When you return the data, keep every word exact and include none of the images.

- - -

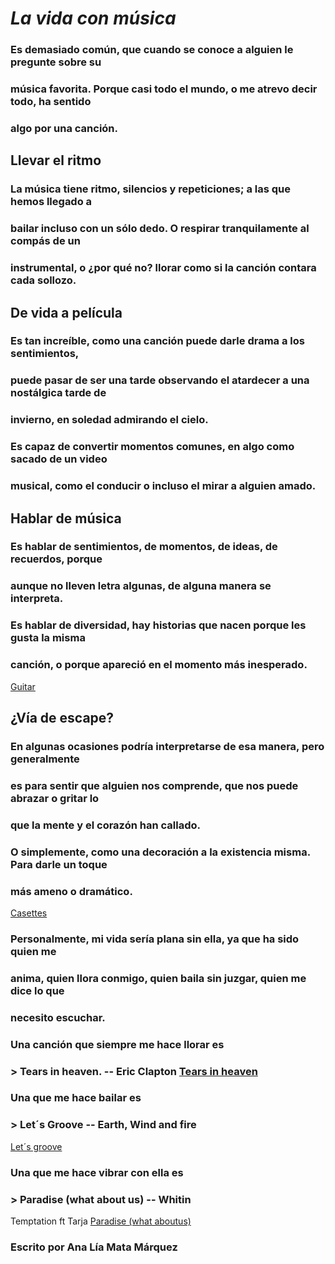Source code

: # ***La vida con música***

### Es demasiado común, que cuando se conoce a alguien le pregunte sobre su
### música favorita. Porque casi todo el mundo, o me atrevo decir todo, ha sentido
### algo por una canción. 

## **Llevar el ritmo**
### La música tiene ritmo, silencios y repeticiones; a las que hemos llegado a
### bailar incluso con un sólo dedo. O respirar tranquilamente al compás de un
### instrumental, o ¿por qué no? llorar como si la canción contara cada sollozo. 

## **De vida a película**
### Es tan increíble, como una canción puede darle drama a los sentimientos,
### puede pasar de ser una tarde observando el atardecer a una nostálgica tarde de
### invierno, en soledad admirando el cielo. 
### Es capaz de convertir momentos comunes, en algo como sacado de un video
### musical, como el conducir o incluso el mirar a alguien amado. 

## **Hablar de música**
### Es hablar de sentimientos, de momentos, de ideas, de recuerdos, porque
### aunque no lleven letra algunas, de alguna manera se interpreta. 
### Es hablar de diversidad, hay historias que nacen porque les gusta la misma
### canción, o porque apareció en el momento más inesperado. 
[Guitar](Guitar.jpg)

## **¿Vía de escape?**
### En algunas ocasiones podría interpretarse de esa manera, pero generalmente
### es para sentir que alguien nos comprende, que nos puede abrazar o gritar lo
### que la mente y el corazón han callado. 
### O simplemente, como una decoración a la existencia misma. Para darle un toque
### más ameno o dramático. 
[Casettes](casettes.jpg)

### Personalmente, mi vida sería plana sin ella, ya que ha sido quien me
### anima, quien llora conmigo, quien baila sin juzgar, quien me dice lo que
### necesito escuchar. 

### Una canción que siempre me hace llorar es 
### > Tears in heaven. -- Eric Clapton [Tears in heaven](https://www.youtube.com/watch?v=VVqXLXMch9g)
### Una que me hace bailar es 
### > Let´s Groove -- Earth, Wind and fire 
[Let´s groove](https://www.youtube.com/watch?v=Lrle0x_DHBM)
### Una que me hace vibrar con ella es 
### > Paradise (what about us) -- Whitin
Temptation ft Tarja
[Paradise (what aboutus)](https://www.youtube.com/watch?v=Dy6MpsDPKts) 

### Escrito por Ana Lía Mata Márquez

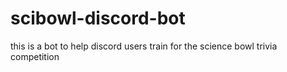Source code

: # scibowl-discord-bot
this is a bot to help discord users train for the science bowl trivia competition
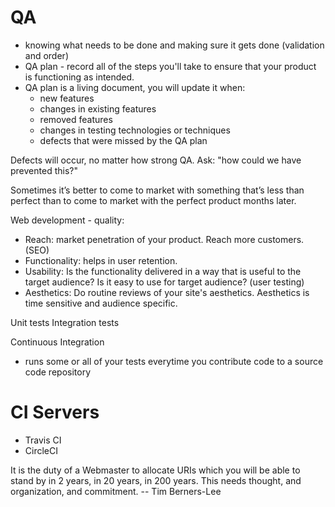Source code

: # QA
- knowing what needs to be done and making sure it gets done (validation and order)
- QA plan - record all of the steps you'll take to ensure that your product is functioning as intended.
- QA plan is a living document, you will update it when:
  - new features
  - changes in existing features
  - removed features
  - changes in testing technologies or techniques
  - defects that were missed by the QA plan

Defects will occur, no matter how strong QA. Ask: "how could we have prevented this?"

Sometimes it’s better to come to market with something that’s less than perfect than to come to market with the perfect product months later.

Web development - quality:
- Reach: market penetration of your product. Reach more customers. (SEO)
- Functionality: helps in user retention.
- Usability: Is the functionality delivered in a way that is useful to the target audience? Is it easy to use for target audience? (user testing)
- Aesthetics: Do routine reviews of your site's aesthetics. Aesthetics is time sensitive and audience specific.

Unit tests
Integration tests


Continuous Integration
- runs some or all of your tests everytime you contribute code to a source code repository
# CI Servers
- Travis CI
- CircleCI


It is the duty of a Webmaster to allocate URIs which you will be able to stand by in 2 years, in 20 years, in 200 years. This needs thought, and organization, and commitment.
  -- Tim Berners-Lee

- - -

> [Finished exercise]:
Source code

: # ***La vida con música***

### Es demasiado común, que cuando se conoce a alguien le pregunte sobre su
### música favorita. Porque casi todo el mundo, o me atrevo decir todo, ha sentido
### algo por una canción. 

## **Llevar el ritmo**
### La música tiene ritmo, silencios y repeticiones; a las que hemos llegado a
### bailar incluso con un sólo dedo. O respirar tranquilamente al compás de un
### instrumental, o ¿por qué no? llorar como si la canción contara cada sollozo. 

## **De vida a película**
### Es tan increíble, como una canción puede darle drama a los sentimientos,
### puede pasar de ser una tarde observando el atardecer a una nostálgica tarde de
### invierno, en soledad admirando el cielo. 
### Es capaz de convertir momentos comunes, en algo como sacado de un video
### musical, como el conducir o incluso el mirar a alguien amado. 

## **Hablar de música**
### Es hablar de sentimientos, de momentos, de ideas, de recuerdos, porque
### aunque no lleven letra algunas, de alguna manera se interpreta. 
### Es hablar de diversidad, hay historias que nacen porque les gusta la misma
### canción, o porque apareció en el momento más inesperado. 
[Guitar](Guitar.jpg)

## **¿Vía de escape?**
### En algunas ocasiones podría interpretarse de esa manera, pero generalmente
### es para sentir que alguien nos comprende, que nos puede abrazar o gritar lo
### que la mente y el corazón han callado. 
### O simplemente, como una decoración a la existencia misma. Para darle un toque
### más ameno o dramático. 
[Casettes](casettes.jpg)

### Personalmente, mi vida sería plana sin ella, ya que ha sido quien me
### anima, quien llora conmigo, quien baila sin juzgar, quien me dice lo que
### necesito escuchar. 

### Una canción que siempre me hace llorar es 
### > Tears in heaven. -- Eric Clapton [Tears in heaven](https://www.youtube.com/watch?v=VVqXLXMch9g)
### Una que me hace bailar es 
### > Let´s Groove -- Earth, Wind and fire 
[Let´s groove](https://www.youtube.com/watch?v=Lrle0x_DHBM)
### Una que me hace vibrar con ella es 
### > Paradise (what about us) -- Whitin
Temptation ft Tarja
[Paradise (what aboutus)](https://www.youtube.com/watch?v=Dy6MpsDPKts) 

### Escrito por Ana Lía Mata Márquez

Source code

: # scibowl-discord-bot
this is a bot to help discord users train for the science bowl trivia competition
Source code

: # QA
- knowing what needs to be done and making sure it gets done (validation and order)
- QA plan - record all of the steps you'll take to ensure that your product is functioning as intended.
- QA plan is a living document, you will update it when:
  - new features
  - changes in existing features
  - removed features
  - changes in testing technologies or techniques
  - defects that were missed by the QA plan

Defects will occur, no matter how strong QA. Ask: "how could we have prevented this?"

Sometimes it’s better to come to market with something that’s less than perfect than to come to market with the perfect product months later.

Web development - quality:
- Reach: market penetration of your product. Reach more customers. (SEO)
- Functionality: helps in user retention.
- Usability: Is the functionality delivered in a way that is useful to the target audience? Is it easy to use for target audience? (user testing)
- Aesthetics: Do routine reviews of your site's aesthetics. Aesthetics is time sensitive and audience specific.

Unit tests
Integration tests


Continuous Integration
- runs some or all of your tests everytime you contribute code to a source code repository
# CI Servers
- Travis CI
- CircleCI


It is the duty of a Webmaster to allocate URIs which you will be able to stand by in 2 years, in 20 years, in 200 years. This needs thought, and organization, and commitment.
  -- Tim Berners-Lee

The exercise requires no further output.